**DIRECTIONS**
Your task is to gather the lines below that hold the string "wrepub".

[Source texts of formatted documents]
--- --- ---
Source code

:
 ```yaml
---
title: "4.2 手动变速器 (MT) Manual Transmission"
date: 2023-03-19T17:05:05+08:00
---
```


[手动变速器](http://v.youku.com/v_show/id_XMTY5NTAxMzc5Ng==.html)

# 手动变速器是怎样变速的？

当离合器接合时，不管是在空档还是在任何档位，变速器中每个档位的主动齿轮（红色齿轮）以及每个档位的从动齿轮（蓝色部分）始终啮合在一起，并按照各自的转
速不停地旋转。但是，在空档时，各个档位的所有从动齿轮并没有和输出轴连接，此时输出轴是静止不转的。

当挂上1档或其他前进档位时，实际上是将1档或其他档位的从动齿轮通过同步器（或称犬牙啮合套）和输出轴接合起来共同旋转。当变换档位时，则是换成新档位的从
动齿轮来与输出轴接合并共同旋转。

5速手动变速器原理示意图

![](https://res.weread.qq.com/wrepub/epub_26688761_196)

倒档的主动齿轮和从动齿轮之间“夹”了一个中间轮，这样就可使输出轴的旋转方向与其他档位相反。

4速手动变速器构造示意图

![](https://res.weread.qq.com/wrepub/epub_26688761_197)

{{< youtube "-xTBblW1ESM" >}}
--- --- ---
**ANSWER TO THE EXERCISE**
![](https://res.weread.qq.com/wrepub/epub_26688761_196)
![](https://res.weread.qq.com/wrepub/epub_26688761_197)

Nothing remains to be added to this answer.